* Source information:
= = = = = = =

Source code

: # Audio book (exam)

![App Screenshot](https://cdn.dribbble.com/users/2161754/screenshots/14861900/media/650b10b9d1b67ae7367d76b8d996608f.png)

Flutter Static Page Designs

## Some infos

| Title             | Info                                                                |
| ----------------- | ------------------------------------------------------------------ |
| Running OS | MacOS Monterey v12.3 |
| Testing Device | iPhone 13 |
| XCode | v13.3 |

= = = = = = =

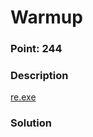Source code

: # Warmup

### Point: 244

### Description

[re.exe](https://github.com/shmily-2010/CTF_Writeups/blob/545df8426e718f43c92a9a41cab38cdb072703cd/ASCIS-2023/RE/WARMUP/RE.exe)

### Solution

= = = = = = =

* Exercise:
Report each line in the data above that holds the word "https" by copying it.

* Response box:
![App Screenshot](https://cdn.dribbble.com/users/2161754/screenshots/14861900/media/650b10b9d1b67ae7367d76b8d996608f.png)
[re.exe](https://github.com/shmily-2010/CTF_Writeups/blob/545df8426e718f43c92a9a41cab38cdb072703cd/ASCIS-2023/RE/WARMUP/RE.exe)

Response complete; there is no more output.